Puis en 2012, la Cour de Cassation avait admis une situation de co-emploi entre une filiale et une société mère considérant que la filiale, bien que société juridiquement distincte, avait si peu d'autonomie qu'elle était assimilée à un simple établissement.
En 2014(2), la Cour de Cassation avait ainsi défini les critères de reconnaissance d'une situation de co-emploi :
" Hors l'existence d'un lien de subordination, une société faisant partie d'un Groupe peut être considérée comme un co-employeur à l'égard du personnel employé par une autre que, s'il existe entre-elles, au-delà de la nécessaire coordination des actions économiques entre les sociétés appartenant à un même groupe et de l'état de domination économique que cette appartenance peut engendrer, une confusion d'intérêt, d'activité et de direction se manifestant par une immixtion dans la gestion économique et sociale de cette dernière. ".

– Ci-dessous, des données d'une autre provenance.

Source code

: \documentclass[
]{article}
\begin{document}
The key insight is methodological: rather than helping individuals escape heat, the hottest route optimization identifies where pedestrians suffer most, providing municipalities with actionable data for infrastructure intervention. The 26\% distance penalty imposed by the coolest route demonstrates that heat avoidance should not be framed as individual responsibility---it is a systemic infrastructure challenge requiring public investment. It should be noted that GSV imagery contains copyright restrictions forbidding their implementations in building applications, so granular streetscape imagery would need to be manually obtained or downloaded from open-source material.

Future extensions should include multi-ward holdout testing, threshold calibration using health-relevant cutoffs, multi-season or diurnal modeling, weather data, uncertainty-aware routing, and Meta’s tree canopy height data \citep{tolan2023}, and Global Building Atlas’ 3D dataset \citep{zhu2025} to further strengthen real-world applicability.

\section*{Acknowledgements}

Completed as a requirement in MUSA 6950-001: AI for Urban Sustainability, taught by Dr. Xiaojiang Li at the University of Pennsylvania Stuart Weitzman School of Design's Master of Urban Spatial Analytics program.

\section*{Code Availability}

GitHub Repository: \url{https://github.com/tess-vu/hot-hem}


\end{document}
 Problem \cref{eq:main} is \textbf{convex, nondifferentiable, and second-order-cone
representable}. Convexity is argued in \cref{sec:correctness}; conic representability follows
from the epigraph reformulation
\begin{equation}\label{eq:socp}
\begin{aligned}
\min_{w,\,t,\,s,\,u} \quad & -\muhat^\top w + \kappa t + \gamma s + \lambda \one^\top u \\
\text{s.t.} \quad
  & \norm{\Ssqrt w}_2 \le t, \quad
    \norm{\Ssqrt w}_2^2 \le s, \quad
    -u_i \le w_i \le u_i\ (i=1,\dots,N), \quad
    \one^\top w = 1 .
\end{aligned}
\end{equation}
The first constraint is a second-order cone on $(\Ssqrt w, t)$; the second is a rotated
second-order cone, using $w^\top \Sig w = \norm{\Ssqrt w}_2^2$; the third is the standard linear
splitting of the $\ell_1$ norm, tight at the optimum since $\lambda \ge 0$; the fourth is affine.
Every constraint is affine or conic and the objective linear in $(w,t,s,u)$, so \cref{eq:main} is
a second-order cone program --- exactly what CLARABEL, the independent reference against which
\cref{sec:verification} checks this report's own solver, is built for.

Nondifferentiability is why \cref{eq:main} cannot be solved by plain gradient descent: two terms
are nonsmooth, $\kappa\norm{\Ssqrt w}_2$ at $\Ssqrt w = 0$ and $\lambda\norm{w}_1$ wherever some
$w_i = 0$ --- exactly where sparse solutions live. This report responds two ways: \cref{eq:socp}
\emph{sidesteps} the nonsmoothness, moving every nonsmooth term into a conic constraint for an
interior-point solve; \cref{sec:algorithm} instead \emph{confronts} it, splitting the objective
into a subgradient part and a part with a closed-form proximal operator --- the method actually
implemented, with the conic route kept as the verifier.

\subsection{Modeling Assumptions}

Cette définition avait permis à la Cour de Cassation d'infléchir sa jurisprudence et d'écarter une situation de co-emploi dans bon nombre de cas.
C'est ainsi qu'elle a exclu le co-emploi lorsque des dirigeants de filiales provenaient du Groupe, que la société mère avait pris dans le cadre de la politique du Groupe des décisions affectant le devenir de la filiale voire même que la société mère ait pris, durant quelques mois suivant la prise de contrôle de la filiale, des décisions visant à sa réorganisation dans le cadre de la politique du Groupe.
Le co-emploi entre sociétés d'un même groupe limité à la perte totale d'autonomie d'action d'une société au profit d'une autre
Avec la décision de novembre dernier(1), la Cour de Cassation restreint encore plus les situations de co-emploi en définissant " l'immixtion dans la gestion économique et sociale ".
Pour la Cour de Cassation, l'immixtion, qui doit être permanente, d'une société dans la gestion économique et sociale d'une autre se caractérise par la perte totale d'autonomie d'action de l'une des deux sociétés.
Réaffirmant le principe selon lequel la situation de co-emploi doit rester exceptionnelle, la Cour de Cassation a jugé, dans l'affaire du 25 novembre 2020, que la Cour d'Appel avait violé l'article L.1221-1 du Code du Travail en retenant des éléments qui ne caractérisaient pas une immixtion permanente de la société AG France dans la gestion économique et sociale de la Société AGC David Miroiterie conduisant à la perte totale d'autonomie de cette dernière.
La Cour d'Appel avait retenu qu'il existait entre ces deux sociétés une confusion de direction d'intérêts, d'activité, qui s'était traduite par une immixtion anormale de la Société AGC France dans la gestion sociale de la Société AGC David Miroiterie, la seconde ayant délégué à la première à compter de février 2012, la gestion de ses ressources humaines et la Société AGC France lui ayant facturé son intervention.
Cette confusion de direction d'intérêt et d'activité s'était également traduite par une immixtion anormale dans la gestion économique puisque, dès septembre 2010, la gestion administrative de la Société AGC David Miroiterie avait été assurée par une autre filiale du Groupe moyennant redevance et la trésorerie avait été gérée par la Société AGC France.
Enfin, entre la fermeture du site en avril 2012 et la liquidation judiciaire en janvier 2013, la Société AGC France avait repris les actifs de la Société AGC David Miroiterie à son profit ou au profit d'autres filiales dans des conditions désavantageuses pour la Société AGC David Miroiterie.
Cet arrêt met un terme presque définitif à la reconnaissance du co-emploi entre des sociétés d'un même Groupe par l'abandon du critère de la triple confusion au profit d'une définition de co-emploi se voulant plus explicite fondée sur l'immixtion permanente de la société mère dans la gestion économique et sociale et la perte d'autonomie d'action de la filiale.
C'est cette perte d'autonomie d'action de la filiale qui ne dispose pas du pouvoir réel de conduire ses affaires dans le domaine de la gestion économique et sociale qui est déterminante dans la caractérisation d'une immixtion permanente anormale de la société mère constitutive d'un co-emploi justifiant alors que le principe d'indépendance juridique des personnes morales soit exceptionnellement neutralisé.